戦略とプロセスを明確化した事業デザイン:
自らに選択肢があることを知りながら「できない」を「できる」に!
【経営・戦略C】
2016年11月14日(月)
行政でもKPI という用語が用いられるようになってきていることは、前回までの記事の中でもお知らせした通りです。首相官邸が作成した資料に目を通してみると、「KPI」として次のような記載があります。
上記はいずれも将来の市場規模、メタボ人口、健康寿命に対する「理想の姿」であり目標値ですね?これを見ればわかる通り、政府ではKPIを目標における達成指標として使用しています。
ところで、KPIが現在のように戦略の実行プロセスにおける指標として位置づけられるようになったのには、バランス・スコアカードの登場が大きく影響したようです。ちょっと調べてみると、KPIに対する考え方は、過去から何度か変わってきたようです。
以前には、産業別の成功要因として考えられていた時代もあったようです。でも、産業別の成功要因というとKSF(Key Success Factor)という用語がありますね? 後に、先に示したような組織目標における達成指標という考え方が出てきたようです。
繰り返しますが、現在のように戦略を実行していく際のプロセスそのものに注目し、戦略の実行プロセスにおける指標間の関係性の中でKPIをとらえるようになったのは、バランス・スコアカードが大きく影響しています。
「指標間の関係性の中で・・・」という意味は、(バランス・スコアカードの説明になりますが)KPI以外にもKGI(Key Goal Indicator)やCSF(Critical Success Factor)という指標の中で、ということです。これらの関係性を簡単に説明すると、まず「戦略目標」と訳されるKGIがあり、それを実現させる重要成功要因があります。
この重要成功要因がCSF(Critical Success Factor)と呼ばれているのです。
そして、その重要成功要因(CSF)を評価する指標としてKPIが存在するのです。KGIとKPIの橋渡しをするのがCFSであり、KPIはKGIを達成するための具体的な推進指標でもあるのです。
私、関口なりに図にして示すと次のようになります。
KGIという戦略目標を目的とし、その戦略目標を達成する手段としての成功要因を多く列挙してみた成功要因の中で最も重要と思われるが重要成功要因(CSF)です。また、その要因に対して業績評価をするための指標がKPIとなるのです。
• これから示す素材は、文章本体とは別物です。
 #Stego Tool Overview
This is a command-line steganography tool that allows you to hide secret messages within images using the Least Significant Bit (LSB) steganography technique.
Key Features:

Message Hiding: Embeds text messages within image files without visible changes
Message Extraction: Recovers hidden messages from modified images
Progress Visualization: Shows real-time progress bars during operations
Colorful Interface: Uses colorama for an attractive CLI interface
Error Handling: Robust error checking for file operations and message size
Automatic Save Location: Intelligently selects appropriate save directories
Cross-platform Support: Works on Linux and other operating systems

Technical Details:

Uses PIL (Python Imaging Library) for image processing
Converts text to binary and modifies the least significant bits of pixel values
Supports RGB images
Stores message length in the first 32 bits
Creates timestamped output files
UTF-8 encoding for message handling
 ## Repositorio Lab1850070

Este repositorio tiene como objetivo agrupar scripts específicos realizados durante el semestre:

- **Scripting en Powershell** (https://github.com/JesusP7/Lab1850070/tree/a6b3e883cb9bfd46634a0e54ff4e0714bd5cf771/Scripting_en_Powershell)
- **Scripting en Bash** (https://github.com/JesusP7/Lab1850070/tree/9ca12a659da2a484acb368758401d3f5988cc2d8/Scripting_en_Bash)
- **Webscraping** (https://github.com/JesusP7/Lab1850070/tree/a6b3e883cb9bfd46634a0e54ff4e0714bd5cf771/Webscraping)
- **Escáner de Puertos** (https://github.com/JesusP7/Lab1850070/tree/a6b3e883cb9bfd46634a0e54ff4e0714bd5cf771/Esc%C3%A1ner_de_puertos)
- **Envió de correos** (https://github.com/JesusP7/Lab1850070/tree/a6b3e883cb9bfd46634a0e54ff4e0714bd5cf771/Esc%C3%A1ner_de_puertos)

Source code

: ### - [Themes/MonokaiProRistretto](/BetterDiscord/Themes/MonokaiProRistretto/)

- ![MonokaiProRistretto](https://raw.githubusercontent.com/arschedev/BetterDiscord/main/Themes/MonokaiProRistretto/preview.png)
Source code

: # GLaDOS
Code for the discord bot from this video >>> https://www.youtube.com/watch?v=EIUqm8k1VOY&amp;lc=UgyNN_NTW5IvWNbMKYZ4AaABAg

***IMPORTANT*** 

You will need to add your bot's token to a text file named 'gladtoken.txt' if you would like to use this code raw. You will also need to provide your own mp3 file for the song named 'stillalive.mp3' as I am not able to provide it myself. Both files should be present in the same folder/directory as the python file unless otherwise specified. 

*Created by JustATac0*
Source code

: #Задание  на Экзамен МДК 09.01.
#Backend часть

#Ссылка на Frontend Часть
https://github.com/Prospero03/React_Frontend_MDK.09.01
バランス・スコアカードでは、視点毎に「戦略目標→重要成功要因→業績評価指標」の流れで設定していきます。例えば、KGIが「マーケティング投資の効率化」としましょう。この場合、CSFの一つが「新規顧客獲得コスト減」となるならば、一人当たりの新規獲得コスト(円)がKPIとなります。
KPIについての考え方は、バランス・スコアカードにより今のカタチになったのですね?次回の「KPIとプロセス4」はこちら!
このようにKPIについては、考え方が時間の経過と共に変わってきたのです。
今回は、KPIの説明に際し、KGIやCSFなどの横文字を多用したので、理解しづらかったかもしれせん。次回の「KPIとプロセス4」でもKPIやバランス・スコアカードの話を続けます。
年間売上10億円規模の中小企業の新規事業向け
勝てる(新規)事業の戦略とマーケティング
「損益構造の見える化」で収益最大化を目指すポイント!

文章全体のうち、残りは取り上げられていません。